This post is a field guide for data engineers who want to use Cortex Code every day. It focuses on the commands, prompts, dbt workflows, Airflow patterns, AGENTS.md, and Skills that are worth keeping close at hand.

Start with the right mental model

The point of Cortex Code is not "SQL autocomplete, but fancier."

The point is that it can work against your Snowflake environment, not just the files on disk.

That changes what is possible:

  • You can ask for tables by business concept instead of object name.
  • You can ask why a role cannot read an object instead of manually spelunking grants.
  • You can edit a dbt model, run the smallest safe build, compare dev and prod, and leave behind a validation query.
  • You can ask for cost and governance answers using account context.
  • You can package a good workflow as a reusable Skill instead of repeating the same ten-step ritual forever.

If the job depends on Snowflake account state, Cortex Code should be in the loop.

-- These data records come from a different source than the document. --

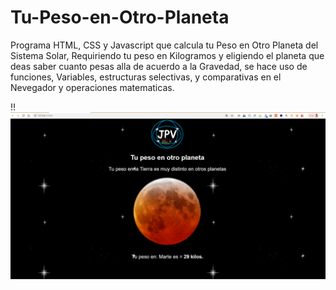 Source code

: # Tu-Peso-en-Otro-Planeta
Programa HTML, CSS y Javascript que calcula tu Peso en Otro Planeta del Sistema Solar, Requiriendo tu peso en Kilogramos y eligiendo el planeta que deas saber cuanto pesas alla de acuerdo a la Gravedad, se hace uso de funciones, Variables, estructuras selectivas, y comparativas en el Nevegador y operaciones matematicas.

!!![](img/Imagen1.png)

																	


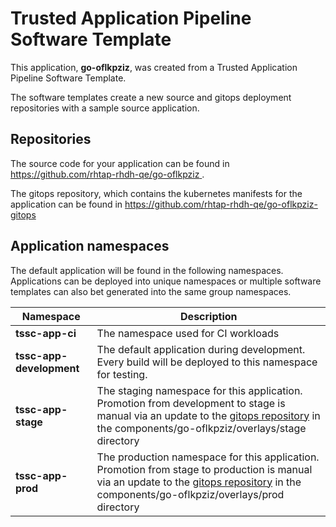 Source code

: # Trusted Application Pipeline Software Template

This application, **go-oflkpziz**, was created from a Trusted Application Pipeline Software Template.

The software templates create a new source and gitops deployment repositories with a sample source application. 

## Repositories

The source code for your application can be found in [https://github.com/rhtap-rhdh-qe/go-oflkpziz ](https://github.com/rhtap-rhdh-qe/go-oflkpziz ).
 
The gitops repository, which contains the kubernetes manifests for the application can be found in 
[https://github.com/rhtap-rhdh-qe/go-oflkpziz-gitops ](https://github.com/rhtap-rhdh-qe/go-oflkpziz-gitops ) 

## Application namespaces 

The default application will be found in the following namespaces. Applications can be deployed into unique namespaces or multiple software templates can also bet generated into the same group namespaces.  

|  Namespace   |  Description   |  
| -------- | -------- |
| **tssc-app-ci** | The namespace used for CI workloads |
| **tssc-app-development** | The default application during development. Every build will be deployed to this namespace for testing. |
| **tssc-app-stage** | The staging namespace for this application. Promotion from development to stage is manual via an update to the [gitops repository](https://github.com/rhtap-rhdh-qe/go-oflkpziz-gitops ) in the components/go-oflkpziz/overlays/stage directory |
| **tssc-app-prod** | The production namespace for this application. Promotion from stage to production is manual via an update to the [gitops repository](https://github.com/rhtap-rhdh-qe/go-oflkpziz-gitops ) in the components/go-oflkpziz/overlays/prod directory | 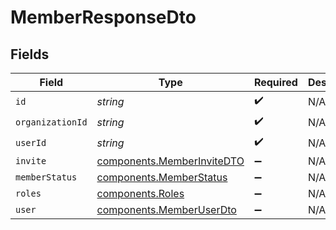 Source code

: # MemberResponseDto


## Fields

| Field                                                                    | Type                                                                     | Required                                                                 | Description                                                              |
| ------------------------------------------------------------------------ | ------------------------------------------------------------------------ | ------------------------------------------------------------------------ | ------------------------------------------------------------------------ |
| `id`                                                                     | *string*                                                                 | :heavy_check_mark:                                                       | N/A                                                                      |
| `organizationId`                                                         | *string*                                                                 | :heavy_check_mark:                                                       | N/A                                                                      |
| `userId`                                                                 | *string*                                                                 | :heavy_check_mark:                                                       | N/A                                                                      |
| `invite`                                                                 | [components.MemberInviteDTO](../../models/components/memberinvitedto.md) | :heavy_minus_sign:                                                       | N/A                                                                      |
| `memberStatus`                                                           | [components.MemberStatus](../../models/components/memberstatus.md)       | :heavy_minus_sign:                                                       | N/A                                                                      |
| `roles`                                                                  | [components.Roles](../../models/components/roles.md)                     | :heavy_minus_sign:                                                       | N/A                                                                      |
| `user`                                                                   | [components.MemberUserDto](../../models/components/memberuserdto.md)     | :heavy_minus_sign:                                                       | N/A                                                                      | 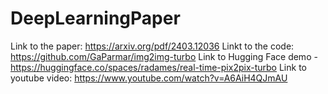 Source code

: # DeepLearningPaper

Link to the paper: https://arxiv.org/pdf/2403.12036
Linkt to the code: https://github.com/GaParmar/img2img-turbo
Link to Hugging Face demo - https://huggingface.co/spaces/radames/real-time-pix2pix-turbo
Link to youtube video: https://www.youtube.com/watch?v=A6AiH4QJmAU
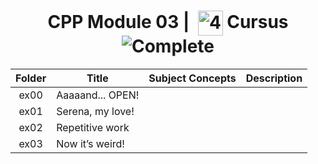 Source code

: <!--HEADER-->
<h1 align="center"> CPP Module 03 | 
  <picture>
  <source media="(prefers-color-scheme: dark)" srcset="https://cdn.simpleicons.org/42/white">
  <img alt="42" width=40 align="center" src="https://cdn.simpleicons.org/42/Black">
 </picture>
 Cursus 
  <img alt="Complete" src="https://raw.githubusercontent.com/Mqxx/GitHub-Markdown/main/blockquotes/badge/dark-theme/complete.svg">
</h1>
<!--FINISH HEADER-->

| Folder | Title | Subject Concepts | Description |
|:---:|---|:---:|:---:|
| ex00 | Aaaaand... OPEN! |  |  |
| ex01 | Serena, my love! |  |  |
| ex02 | Repetitive work |  |  |
| ex03 | Now it’s weird! |  |  |
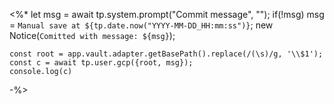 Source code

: <%*
	let msg = await tp.system.prompt("Commit message", "");
	if(!msg) msg = `Manual save at ${tp.date.now("YYYY-MM-DD_HH:mm:ss")}`;
	new Notice(`Comitted with message: ${msg}`);

	const root = app.vault.adapter.getBasePath().replace(/(\s)/g, '\\$1');
	const c = await tp.user.gcp({root, msg});
	console.log(c)
	 
-%>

Why Cortex Code is unusually good at data work

There are a few reasons it fits data engineering better than generic coding agents:

  • It understands Snowflake objects, roles, schemas, and SQL semantics.
  • It can search Snowflake objects and documentation directly.
  • It has direct SQL execution instead of forcing you to copy SQL into another tool.
  • It can work in Snowsight for discovery, admin, and workspace tasks.
  • It can work in the CLI for local repo work, dbt, git, shell commands, Airflow, Skills, and automation.
  • It works within Snowflake RBAC and the CLI's approval modes. That matters when your day job includes production data and access boundaries.

The repo-only agents are still valuable. I use them. But for data engineering, repo context is only half the picture.

Get your setup right once

The daily experience gets much better if you spend ten minutes on setup instead of winging it.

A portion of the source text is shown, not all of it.